**Goal of the exercise**
Working from the entries below, tally each line that holds "foobar". Give the tally and nothing else.

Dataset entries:
= Beginning of Section =
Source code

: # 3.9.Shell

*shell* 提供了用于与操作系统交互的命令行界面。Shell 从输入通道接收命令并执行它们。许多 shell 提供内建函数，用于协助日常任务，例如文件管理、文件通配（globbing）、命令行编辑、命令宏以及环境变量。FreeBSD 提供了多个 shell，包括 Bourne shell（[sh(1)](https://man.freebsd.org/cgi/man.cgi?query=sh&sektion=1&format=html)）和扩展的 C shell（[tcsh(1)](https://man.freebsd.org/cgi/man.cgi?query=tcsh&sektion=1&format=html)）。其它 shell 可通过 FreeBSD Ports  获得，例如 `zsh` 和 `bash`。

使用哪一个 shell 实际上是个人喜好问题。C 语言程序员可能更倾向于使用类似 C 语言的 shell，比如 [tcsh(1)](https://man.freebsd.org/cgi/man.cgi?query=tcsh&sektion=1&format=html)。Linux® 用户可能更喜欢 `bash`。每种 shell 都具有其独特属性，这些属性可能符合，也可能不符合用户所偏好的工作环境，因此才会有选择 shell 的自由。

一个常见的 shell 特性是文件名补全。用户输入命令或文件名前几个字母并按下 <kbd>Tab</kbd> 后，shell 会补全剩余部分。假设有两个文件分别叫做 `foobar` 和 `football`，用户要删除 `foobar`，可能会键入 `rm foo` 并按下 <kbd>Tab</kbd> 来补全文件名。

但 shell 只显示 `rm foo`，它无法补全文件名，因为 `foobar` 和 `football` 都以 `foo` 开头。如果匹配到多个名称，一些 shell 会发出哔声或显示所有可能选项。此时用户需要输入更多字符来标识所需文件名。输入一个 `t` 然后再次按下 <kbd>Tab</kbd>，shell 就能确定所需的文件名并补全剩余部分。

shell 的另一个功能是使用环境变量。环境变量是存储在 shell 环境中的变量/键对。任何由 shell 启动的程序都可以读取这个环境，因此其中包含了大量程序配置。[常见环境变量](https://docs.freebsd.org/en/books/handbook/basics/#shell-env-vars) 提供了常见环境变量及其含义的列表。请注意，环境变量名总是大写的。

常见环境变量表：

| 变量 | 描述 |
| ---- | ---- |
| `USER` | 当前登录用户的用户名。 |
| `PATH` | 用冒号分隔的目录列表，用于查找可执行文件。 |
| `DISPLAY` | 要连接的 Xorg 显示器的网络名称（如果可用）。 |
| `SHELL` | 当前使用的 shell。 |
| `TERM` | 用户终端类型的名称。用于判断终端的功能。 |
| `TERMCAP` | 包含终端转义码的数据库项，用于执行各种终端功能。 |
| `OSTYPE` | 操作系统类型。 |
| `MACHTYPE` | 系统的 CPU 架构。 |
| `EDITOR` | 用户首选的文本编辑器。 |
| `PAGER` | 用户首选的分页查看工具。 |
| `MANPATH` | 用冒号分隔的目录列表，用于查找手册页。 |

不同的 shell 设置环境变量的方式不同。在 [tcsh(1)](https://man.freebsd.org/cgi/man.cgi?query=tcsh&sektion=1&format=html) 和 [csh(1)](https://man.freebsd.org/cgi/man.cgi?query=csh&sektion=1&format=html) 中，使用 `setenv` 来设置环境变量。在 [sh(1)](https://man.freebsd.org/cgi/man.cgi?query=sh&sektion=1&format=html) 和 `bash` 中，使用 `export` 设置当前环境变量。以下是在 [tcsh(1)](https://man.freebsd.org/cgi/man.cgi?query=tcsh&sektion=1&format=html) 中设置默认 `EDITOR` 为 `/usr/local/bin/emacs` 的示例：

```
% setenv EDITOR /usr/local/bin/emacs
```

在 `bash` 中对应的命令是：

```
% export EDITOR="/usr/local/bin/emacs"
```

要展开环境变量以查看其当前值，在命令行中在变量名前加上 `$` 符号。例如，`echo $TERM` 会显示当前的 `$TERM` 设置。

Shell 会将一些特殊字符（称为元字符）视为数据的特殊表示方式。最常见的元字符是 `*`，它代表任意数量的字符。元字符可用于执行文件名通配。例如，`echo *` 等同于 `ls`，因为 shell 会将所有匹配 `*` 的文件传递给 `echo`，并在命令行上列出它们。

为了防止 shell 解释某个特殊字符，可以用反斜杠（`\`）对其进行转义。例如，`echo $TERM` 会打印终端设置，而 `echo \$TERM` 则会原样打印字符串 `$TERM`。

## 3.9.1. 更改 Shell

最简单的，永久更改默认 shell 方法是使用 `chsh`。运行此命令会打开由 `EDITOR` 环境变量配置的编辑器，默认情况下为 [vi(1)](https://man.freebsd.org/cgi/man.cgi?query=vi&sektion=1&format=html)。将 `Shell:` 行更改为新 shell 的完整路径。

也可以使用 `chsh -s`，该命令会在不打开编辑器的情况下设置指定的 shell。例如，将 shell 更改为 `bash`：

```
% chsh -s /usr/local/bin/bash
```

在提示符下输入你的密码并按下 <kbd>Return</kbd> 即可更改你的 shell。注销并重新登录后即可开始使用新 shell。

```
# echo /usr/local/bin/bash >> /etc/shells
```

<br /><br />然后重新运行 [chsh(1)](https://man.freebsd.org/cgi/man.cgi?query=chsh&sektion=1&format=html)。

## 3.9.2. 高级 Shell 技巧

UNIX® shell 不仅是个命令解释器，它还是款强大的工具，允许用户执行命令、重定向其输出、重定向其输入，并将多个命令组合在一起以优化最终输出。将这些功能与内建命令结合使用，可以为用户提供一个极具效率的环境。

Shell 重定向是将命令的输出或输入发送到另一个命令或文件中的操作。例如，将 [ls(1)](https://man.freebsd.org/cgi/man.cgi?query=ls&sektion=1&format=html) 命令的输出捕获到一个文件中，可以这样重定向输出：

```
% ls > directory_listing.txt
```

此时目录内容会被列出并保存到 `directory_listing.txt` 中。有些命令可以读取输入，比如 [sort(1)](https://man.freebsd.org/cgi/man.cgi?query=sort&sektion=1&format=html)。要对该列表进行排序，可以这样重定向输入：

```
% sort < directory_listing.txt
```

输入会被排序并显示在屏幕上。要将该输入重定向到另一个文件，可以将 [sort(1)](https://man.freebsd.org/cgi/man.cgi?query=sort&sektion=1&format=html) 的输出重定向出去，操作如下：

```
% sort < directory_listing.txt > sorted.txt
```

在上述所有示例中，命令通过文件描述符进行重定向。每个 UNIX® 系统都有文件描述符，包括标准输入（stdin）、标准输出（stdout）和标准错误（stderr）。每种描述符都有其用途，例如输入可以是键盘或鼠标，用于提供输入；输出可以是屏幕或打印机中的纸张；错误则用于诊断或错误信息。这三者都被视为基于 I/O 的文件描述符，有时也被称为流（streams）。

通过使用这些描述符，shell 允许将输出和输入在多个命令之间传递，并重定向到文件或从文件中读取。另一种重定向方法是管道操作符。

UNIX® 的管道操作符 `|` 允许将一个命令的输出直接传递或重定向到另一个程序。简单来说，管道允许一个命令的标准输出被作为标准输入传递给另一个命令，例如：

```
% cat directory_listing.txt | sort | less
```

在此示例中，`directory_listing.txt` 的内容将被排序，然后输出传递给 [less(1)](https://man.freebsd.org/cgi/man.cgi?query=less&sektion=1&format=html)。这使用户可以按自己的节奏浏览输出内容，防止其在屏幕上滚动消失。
= End of Section =
**Solution for this exercise**
2